(Rendered images with source text)

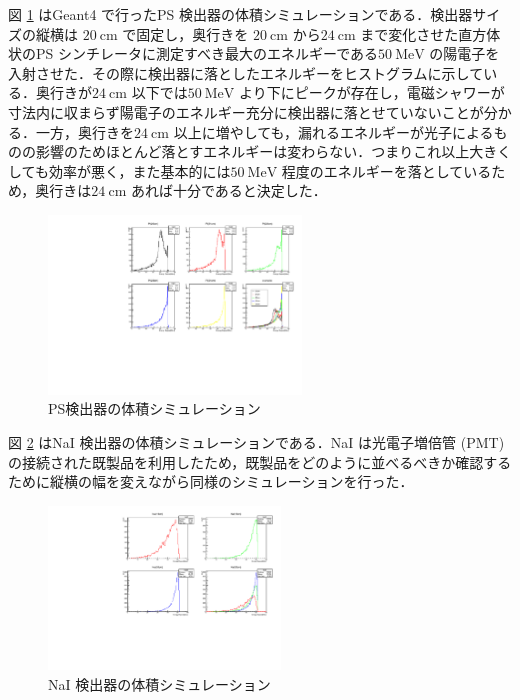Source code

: 図 \ref{PS_sim} はGeant4 で行ったPS 検出器の体積シミュレーションである．検出器サイズの縦横は $20~\mathrm{cm}$ で固定し，奥行きを $20~\mathrm{cm}$ から$24~\mathrm{cm}$ まで変化させた直方体状のPS シンチレータに測定すべき最大のエネルギーである$50~\mathrm{MeV}$ の陽電子を入射させた．その際に検出器に落としたエネルギーをヒストグラムに示している．奥行きが$24~\mathrm{cm}$ 以下では$50~\mathrm{MeV}$ より下にピークが存在し，電磁シャワーが寸法内に収まらず陽電子のエネルギー充分に検出器に落とせていないことが分かる．一方，奥行きを$24~\mathrm{cm}$ 以上に増やしても，漏れるエネルギーが光子によるものの影響のためほとんど落とすエネルギーは変わらない．つまりこれ以上大きくしても効率が悪く，また基本的には$50~\mathrm{MeV}$ 程度のエネルギーを落としているため，奥行きは$24~\mathrm{cm}$ あれば十分であると決定した．
\begin{figure}[H]
\centering
\includegraphics[width=0.6\textwidth,angle=-90]{figure/hayakawa/pl_20_24.pdf}
\caption{PS検出器の体積シミュレーション}
\label{PS_sim}
\end{figure}

図 \ref{NaI_sim} はNaI 検出器の体積シミュレーションである．NaI は光電子増倍管 (PMT) の接続された既製品を利用したため，既製品をどのように並べるべきか確認するために縦横の幅を変えながら同様のシミュレーションを行った．

\begin{figure}[H]
\centering
\includegraphics[width=0.55\textwidth,angle=-90]{figure/hayakawa/NaI_10_20.pdf}
\caption{NaI 検出器の体積シミュレーション}
\label{NaI_sim}
\end{figure}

(EXERCISE DETAILS): From the records, copy every line that has the string "hayakawa" in it.

(RESULT OF THIS TASK):
\includegraphics[width=0.6\textwidth,angle=-90]{figure/hayakawa/pl_20_24.pdf}
\includegraphics[width=0.55\textwidth,angle=-90]{figure/hayakawa/NaI_10_20.pdf}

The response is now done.